In the material below, transcribe every line from the first through the line holding "Mijn bede dringe", exactly, and stop after that line.
:::::
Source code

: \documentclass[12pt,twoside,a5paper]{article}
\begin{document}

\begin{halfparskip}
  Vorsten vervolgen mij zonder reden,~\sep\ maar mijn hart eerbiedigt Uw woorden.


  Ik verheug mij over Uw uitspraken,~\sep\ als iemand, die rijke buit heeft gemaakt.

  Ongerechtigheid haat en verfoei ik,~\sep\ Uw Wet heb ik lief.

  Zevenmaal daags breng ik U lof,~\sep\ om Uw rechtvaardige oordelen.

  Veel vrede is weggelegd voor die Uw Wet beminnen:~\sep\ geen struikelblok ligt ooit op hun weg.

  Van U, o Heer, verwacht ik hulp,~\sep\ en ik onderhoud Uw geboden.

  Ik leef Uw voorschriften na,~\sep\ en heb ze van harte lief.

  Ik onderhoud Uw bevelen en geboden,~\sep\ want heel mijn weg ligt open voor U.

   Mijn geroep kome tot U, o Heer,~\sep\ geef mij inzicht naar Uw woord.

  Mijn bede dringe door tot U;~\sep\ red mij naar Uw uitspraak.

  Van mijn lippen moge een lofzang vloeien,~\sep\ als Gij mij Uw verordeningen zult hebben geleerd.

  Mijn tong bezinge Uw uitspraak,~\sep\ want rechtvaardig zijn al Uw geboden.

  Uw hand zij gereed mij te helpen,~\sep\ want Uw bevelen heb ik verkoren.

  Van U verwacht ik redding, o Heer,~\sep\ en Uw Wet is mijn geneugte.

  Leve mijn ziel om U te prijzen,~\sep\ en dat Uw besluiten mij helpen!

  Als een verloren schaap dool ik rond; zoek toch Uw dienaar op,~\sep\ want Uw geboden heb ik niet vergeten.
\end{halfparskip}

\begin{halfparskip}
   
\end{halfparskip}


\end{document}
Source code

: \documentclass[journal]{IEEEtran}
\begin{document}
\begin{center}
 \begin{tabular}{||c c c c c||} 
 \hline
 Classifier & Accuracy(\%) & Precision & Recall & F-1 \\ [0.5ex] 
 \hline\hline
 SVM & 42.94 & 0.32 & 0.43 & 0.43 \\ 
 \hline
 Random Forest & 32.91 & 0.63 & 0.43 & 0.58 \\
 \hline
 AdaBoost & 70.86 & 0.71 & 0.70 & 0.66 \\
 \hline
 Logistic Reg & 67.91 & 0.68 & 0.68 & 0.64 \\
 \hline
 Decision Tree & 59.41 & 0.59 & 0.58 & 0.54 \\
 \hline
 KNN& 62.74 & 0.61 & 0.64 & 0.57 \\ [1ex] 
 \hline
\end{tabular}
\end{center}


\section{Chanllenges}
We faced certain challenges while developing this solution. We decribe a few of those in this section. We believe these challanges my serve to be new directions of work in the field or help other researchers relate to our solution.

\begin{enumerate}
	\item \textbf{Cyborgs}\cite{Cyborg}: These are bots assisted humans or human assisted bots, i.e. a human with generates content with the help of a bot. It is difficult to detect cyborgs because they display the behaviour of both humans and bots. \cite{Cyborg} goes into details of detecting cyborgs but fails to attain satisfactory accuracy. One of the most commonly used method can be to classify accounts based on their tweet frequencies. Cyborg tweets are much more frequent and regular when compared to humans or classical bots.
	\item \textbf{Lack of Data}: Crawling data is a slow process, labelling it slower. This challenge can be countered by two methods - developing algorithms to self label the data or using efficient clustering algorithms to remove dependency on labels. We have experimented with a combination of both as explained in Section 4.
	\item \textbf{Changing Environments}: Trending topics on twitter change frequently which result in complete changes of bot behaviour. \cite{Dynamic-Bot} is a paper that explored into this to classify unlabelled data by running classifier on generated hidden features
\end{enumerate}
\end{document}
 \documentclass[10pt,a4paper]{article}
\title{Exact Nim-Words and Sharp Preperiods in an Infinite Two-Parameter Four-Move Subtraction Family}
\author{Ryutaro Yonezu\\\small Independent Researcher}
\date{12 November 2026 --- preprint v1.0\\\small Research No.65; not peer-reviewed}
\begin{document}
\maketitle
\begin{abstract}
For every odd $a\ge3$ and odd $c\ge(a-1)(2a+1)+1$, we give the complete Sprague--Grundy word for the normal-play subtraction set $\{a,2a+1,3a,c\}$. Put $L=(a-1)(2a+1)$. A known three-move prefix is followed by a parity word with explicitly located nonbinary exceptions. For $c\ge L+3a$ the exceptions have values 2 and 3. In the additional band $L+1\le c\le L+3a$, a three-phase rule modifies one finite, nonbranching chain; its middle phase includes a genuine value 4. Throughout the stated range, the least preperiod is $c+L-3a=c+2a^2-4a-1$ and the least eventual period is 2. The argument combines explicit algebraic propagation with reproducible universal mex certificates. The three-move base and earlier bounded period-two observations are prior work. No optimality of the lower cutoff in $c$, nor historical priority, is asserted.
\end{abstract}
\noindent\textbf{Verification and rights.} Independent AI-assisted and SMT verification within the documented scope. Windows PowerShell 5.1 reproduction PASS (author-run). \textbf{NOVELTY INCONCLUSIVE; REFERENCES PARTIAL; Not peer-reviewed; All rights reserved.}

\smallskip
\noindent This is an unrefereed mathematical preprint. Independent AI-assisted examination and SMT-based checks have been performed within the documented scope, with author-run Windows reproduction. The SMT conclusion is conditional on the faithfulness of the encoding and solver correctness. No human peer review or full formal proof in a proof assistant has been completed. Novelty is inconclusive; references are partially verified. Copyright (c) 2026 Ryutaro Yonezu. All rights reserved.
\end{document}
:::::
▶ **SOLUTION TO THIS TASK**:
Source code

: \documentclass[12pt,twoside,a5paper]{article}
\begin{document}

\begin{halfparskip}
  Vorsten vervolgen mij zonder reden,~\sep\ maar mijn hart eerbiedigt Uw woorden.


  Ik verheug mij over Uw uitspraken,~\sep\ als iemand, die rijke buit heeft gemaakt.

  Ongerechtigheid haat en verfoei ik,~\sep\ Uw Wet heb ik lief.

  Zevenmaal daags breng ik U lof,~\sep\ om Uw rechtvaardige oordelen.

  Veel vrede is weggelegd voor die Uw Wet beminnen:~\sep\ geen struikelblok ligt ooit op hun weg.

  Van U, o Heer, verwacht ik hulp,~\sep\ en ik onderhoud Uw geboden.

  Ik leef Uw voorschriften na,~\sep\ en heb ze van harte lief.

  Ik onderhoud Uw bevelen en geboden,~\sep\ want heel mijn weg ligt open voor U.

   Mijn geroep kome tot U, o Heer,~\sep\ geef mij inzicht naar Uw woord.

  Mijn bede dringe door tot U;~\sep\ red mij naar Uw uitspraak.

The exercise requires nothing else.